--- In FairfieldLife@yahoogroups.com, "card" <cardemaister@...> wrote:
>
> 
> --- In FairfieldLife@yahoogroups.com, "card" <cardemaister@> wrote:
> >
> >
> > Wiki:
> >
> > Asya Vaamasya Hymn ["Rco akSare" -- card]
> >
> > Dirghatamas is famous for his paradoxical apothegms.[1] His mantras
> are enigmas: "He who knows the father below by what is above, and he who
> knows the father who is above by what is below is called the poet."
> > The Asya Vamasya (RgVeda 1.164) is one of the sages most famous poems.
> Early scholars (such as Deussen in his Philosophy of the Upanisads)
> tried to say that the poems of Dirghatamas were of a later nature
> because of their content, but this has no linguistic support which has
> been argued by modern Sanskrit scholars (such as Dr.

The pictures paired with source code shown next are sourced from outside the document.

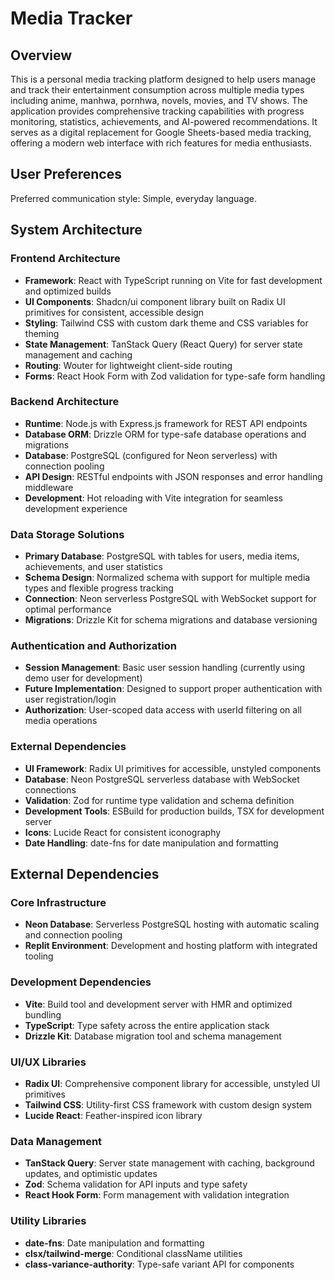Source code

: # Media Tracker

## Overview

This is a personal media tracking platform designed to help users manage and track their entertainment consumption across multiple media types including anime, manhwa, pornhwa, novels, movies, and TV shows. The application provides comprehensive tracking capabilities with progress monitoring, statistics, achievements, and AI-powered recommendations. It serves as a digital replacement for Google Sheets-based media tracking, offering a modern web interface with rich features for media enthusiasts.

## User Preferences

Preferred communication style: Simple, everyday language.

## System Architecture

### Frontend Architecture
- **Framework**: React with TypeScript running on Vite for fast development and optimized builds
- **UI Components**: Shadcn/ui component library built on Radix UI primitives for consistent, accessible design
- **Styling**: Tailwind CSS with custom dark theme and CSS variables for theming
- **State Management**: TanStack Query (React Query) for server state management and caching
- **Routing**: Wouter for lightweight client-side routing
- **Forms**: React Hook Form with Zod validation for type-safe form handling

### Backend Architecture
- **Runtime**: Node.js with Express.js framework for REST API endpoints
- **Database ORM**: Drizzle ORM for type-safe database operations and migrations
- **Database**: PostgreSQL (configured for Neon serverless) with connection pooling
- **API Design**: RESTful endpoints with JSON responses and error handling middleware
- **Development**: Hot reloading with Vite integration for seamless development experience

### Data Storage Solutions
- **Primary Database**: PostgreSQL with tables for users, media items, achievements, and user statistics
- **Schema Design**: Normalized schema with support for multiple media types and flexible progress tracking
- **Connection**: Neon serverless PostgreSQL with WebSocket support for optimal performance
- **Migrations**: Drizzle Kit for schema migrations and database versioning

### Authentication and Authorization
- **Session Management**: Basic user session handling (currently using demo user for development)
- **Future Implementation**: Designed to support proper authentication with user registration/login
- **Authorization**: User-scoped data access with userId filtering on all media operations

### External Dependencies
- **UI Framework**: Radix UI primitives for accessible, unstyled components
- **Database**: Neon PostgreSQL serverless database with WebSocket connections
- **Validation**: Zod for runtime type validation and schema definition
- **Development Tools**: ESBuild for production builds, TSX for development server
- **Icons**: Lucide React for consistent iconography
- **Date Handling**: date-fns for date manipulation and formatting

## External Dependencies

### Core Infrastructure
- **Neon Database**: Serverless PostgreSQL hosting with automatic scaling and connection pooling
- **Replit Environment**: Development and hosting platform with integrated tooling

### Development Dependencies
- **Vite**: Build tool and development server with HMR and optimized bundling
- **TypeScript**: Type safety across the entire application stack
- **Drizzle Kit**: Database migration tool and schema management

### UI/UX Libraries
- **Radix UI**: Comprehensive component library for accessible, unstyled UI primitives
- **Tailwind CSS**: Utility-first CSS framework with custom design system
- **Lucide React**: Feather-inspired icon library

### Data Management
- **TanStack Query**: Server state management with caching, background updates, and optimistic updates
- **Zod**: Schema validation for API inputs and type safety
- **React Hook Form**: Form management with validation integration

### Utility Libraries
- **date-fns**: Date manipulation and formatting
- **clsx/tailwind-merge**: Conditional className utilities
- **class-variance-authority**: Type-safe variant API for components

C. Kunhan Raja in
> his translation of the Asya Vamasya Hymn). The reason earlier western
> scholars believed it was of a later origin is because of the monist
> views found there. They believed that early Vedic religion was
> pantheistic and a monist view of god evolved later in the Upanisads- but
> the poems of Dirghtamas (1.164.46) which say "there is One Being (Ekam
> Sat) which is called by many names*" proves this idea incorrect.
> >
> > * ekam sad [sic!] vipraa bahudhaa vadanti -- card
> >
> 
> 1.164.20
> dvaa suparNaa sayujaa sakhaayaa samaanaM vRkSaM pari Sasvajaate
> |tayoranyaH pippalaM svaadvattyanashnannanyo abhi chaakashIti ||

pada-paaTha, attemp at:

 dvaa suparNaa sayujaa sakhaayaa samaanam; vRkSam; pari Sasvajaate
 |tayoH; anyaH pippalam; svaadu; atti (eats, *not* 'ate'); anashnan; anyaH; 
abhi chaakashIti ||


 20 Two Birds with fair wings, knit with bonds of friendship, in the same
> sheltering tree have found a refuge.One of the twain eats the sweet
> Fig-tree's fruitage; the other eating not regardeth only.